▶ [ACTION ITEM]:
Nothing but the lines from the one containing "- 😄 Pronouns: Vary" through the last line of the entries should appear in the output, each verbatim.

▶ [GIVEN RECORDS]:
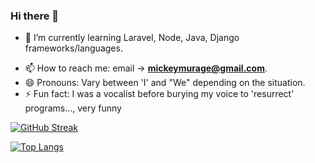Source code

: ### Hi there 👋

<!-- - 🔭 I’m currently working on  -->
- 🌱 I’m currently learning Laravel, Node, Java, Django frameworks/languages.
<!-- - 👯 I’m looking to collaborate on ... -->
<!-- - 🤔 I’m looking for help with ... -->
<!-- - 💬 Ask me about ... -->
- 📫 How to reach me: email -> <strong>mickeymurage@gmail.com</strong>.
- 😄 Pronouns: Vary between 'I' and "We" depending on the situation.
- ⚡ Fun fact: I was a vocalist before burying my voice to 'resurrect' programs..., very funny

[![GitHub Streak](https://streak-stats.demolab.com/?user=Michael-Murage&theme=transparent)](https://git.io/streak-stats)

<!-- [![Anurag's GitHub stats](https://github-readme-stats.vercel.app/api?username=Michael-Murage&show_icons=true&theme=transparent&count_private=true)](https://github.com/anuraghazra/github-readme-stats) -->

[![Top Langs](https://github-readme-stats.vercel.app/api/top-langs/?username=Michael-Murage&show_icons=true&theme=transparent&count_private=true)](https://github.com/anuraghazra/github-readme-stats)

▶ [ANSWER BOX]:
- 😄 Pronouns: Vary between 'I' and "We" depending on the situation.
- ⚡ Fun fact: I was a vocalist before burying my voice to 'resurrect' programs..., very funny

[![GitHub Streak](https://streak-stats.demolab.com/?user=Michael-Murage&theme=transparent)](https://git.io/streak-stats)

<!-- [![Anurag's GitHub stats](https://github-readme-stats.vercel.app/api?username=Michael-Murage&show_icons=true&theme=transparent&count_private=true)](https://github.com/anuraghazra/github-readme-stats) -->

[![Top Langs](https://github-readme-stats.vercel.app/api/top-langs/?username=Michael-Murage&show_icons=true&theme=transparent&count_private=true)](https://github.com/anuraghazra/github-readme-stats)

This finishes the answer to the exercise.